Öte yandan, paylaştığım gönderilerle ilgili hissettiğim baskı, arkadaşlarıma yaşadığım bir anıyı anlatmaya kalksam zaten önceden biliyor, sosyal medyadan görüyor oluşları benim için can sıkıcıydı. Uzun zamandır konuşmadığım arkadaşlarımın ben bir anda ortadan kaybolunca “İyi misin?” diye bana ulaşmaya çalışmaları da bir tık güzel bir karar verdiğimin kanıtı oldu
Hem anı yaşamak, hem de anı paylaşmak beraber mümkün mü peki? Küreselleşen bir dünyada, herhangi bir yerde olabilip haber alabilir vaziyetteyken, kendi küresel sosyalliğimizden kaçmamız mümkün mü? Benim geçirdiğim bir vakti Brezilya’da yaşayan bir arkadaşım görebilir ve ben de onun ülkesinde bir akşam yemeği anına dahil olabilirim. Sorun aslında bunlara dahil olmak değil, sorun gerçekliğin önemini o anlara bırakmak. Gerçekleşmesini istediğim bir hayali kurarken, o hayalin önce Instagram hikaye versiyonunu kurguladığımı fark edince kendimi sorgulamıştım. Asıl sorun bu olabilirdi, gerçeklik yerine dijitallik… İletişim yerine etkileşim… Bildirimler…
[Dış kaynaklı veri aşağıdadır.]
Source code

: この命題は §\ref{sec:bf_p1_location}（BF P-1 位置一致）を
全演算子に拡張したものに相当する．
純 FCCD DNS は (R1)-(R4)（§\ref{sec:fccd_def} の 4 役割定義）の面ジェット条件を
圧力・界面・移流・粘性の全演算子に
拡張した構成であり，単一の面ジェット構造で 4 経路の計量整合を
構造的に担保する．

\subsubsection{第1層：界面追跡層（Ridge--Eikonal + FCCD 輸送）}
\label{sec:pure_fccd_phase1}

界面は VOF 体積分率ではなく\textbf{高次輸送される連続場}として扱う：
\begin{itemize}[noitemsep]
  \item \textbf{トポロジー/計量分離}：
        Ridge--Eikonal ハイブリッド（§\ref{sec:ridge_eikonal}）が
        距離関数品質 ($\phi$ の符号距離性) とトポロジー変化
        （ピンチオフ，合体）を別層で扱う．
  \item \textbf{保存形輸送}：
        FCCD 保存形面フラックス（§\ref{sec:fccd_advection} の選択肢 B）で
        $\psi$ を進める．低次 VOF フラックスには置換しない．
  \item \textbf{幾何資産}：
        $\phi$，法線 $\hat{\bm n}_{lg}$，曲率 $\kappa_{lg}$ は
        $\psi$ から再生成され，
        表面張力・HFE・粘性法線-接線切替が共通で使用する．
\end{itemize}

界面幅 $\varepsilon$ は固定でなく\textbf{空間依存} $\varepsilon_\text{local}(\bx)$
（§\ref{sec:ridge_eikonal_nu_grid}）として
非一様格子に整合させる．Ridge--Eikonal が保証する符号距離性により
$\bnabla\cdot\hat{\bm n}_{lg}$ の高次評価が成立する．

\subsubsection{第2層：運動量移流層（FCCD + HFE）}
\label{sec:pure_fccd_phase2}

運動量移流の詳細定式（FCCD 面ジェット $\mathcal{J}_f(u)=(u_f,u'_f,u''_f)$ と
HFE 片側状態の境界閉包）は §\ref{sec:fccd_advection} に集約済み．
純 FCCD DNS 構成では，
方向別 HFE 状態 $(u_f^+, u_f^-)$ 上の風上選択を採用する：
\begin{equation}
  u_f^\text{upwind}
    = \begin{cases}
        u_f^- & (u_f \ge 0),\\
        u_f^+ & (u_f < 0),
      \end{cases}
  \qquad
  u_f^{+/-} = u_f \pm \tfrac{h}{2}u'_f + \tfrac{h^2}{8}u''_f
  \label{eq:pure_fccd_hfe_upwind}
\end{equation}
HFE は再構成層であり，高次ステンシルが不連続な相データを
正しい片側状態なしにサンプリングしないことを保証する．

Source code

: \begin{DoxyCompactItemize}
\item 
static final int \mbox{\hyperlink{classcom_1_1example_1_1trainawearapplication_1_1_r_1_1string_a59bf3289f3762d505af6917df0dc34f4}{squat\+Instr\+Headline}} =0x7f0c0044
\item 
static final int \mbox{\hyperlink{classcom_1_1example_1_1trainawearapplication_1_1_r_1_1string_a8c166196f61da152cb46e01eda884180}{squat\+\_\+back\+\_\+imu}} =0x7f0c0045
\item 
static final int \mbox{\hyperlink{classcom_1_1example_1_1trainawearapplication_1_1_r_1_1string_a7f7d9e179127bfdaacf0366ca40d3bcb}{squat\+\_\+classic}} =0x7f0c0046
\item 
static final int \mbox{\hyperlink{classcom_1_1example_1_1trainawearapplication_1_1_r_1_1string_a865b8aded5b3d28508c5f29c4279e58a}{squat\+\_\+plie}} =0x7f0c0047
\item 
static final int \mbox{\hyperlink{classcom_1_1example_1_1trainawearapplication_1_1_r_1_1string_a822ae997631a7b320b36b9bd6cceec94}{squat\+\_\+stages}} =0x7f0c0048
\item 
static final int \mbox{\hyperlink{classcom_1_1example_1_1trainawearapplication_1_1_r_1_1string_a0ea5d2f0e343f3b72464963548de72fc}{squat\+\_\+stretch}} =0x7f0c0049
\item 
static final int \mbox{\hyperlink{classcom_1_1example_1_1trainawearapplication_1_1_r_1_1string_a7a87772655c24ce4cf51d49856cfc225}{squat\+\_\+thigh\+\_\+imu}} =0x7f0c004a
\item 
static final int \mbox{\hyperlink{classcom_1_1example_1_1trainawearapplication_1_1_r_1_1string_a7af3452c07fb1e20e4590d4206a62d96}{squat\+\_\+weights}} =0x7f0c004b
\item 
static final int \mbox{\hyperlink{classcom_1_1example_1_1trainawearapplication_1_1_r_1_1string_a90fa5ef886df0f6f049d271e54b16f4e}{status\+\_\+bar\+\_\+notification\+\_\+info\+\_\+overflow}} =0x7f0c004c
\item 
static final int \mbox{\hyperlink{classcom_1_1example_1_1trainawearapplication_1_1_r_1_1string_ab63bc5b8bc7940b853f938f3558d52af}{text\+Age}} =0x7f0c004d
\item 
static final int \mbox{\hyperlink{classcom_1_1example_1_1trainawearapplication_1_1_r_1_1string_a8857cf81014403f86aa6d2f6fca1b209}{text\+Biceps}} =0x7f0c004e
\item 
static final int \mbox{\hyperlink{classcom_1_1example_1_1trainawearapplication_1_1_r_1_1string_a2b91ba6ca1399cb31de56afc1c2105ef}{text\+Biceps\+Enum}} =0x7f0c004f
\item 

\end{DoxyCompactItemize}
Birkaç gün önce güzel bir akşamda evde gitar ve ukulelemizle eğlenirken, ev arkadaşlarım o an geçirdiğimiz vakti Instagram canlı yayında paylaşmaya başladıklarında neden sinirlenip odama kapandığımı anlayamamışlardı. Yabani biri gibi davranmıştım çünkü bir anda benim yerime Instagram izleyicileri o vakti geçirmeye başlamışlardı. Teknolojiye tercih edilmiş gibi hissetmiştim. Şimdi dönüp baktığımda, o an onlar eğlendiği için büyük bir tepki vermeyebilirdim diye düşünüyorum, ancak son zamanlarda sorduğum sorular ve aldığım kararlar bakımından bu olayı “anı bozma” olarak görmüştüm.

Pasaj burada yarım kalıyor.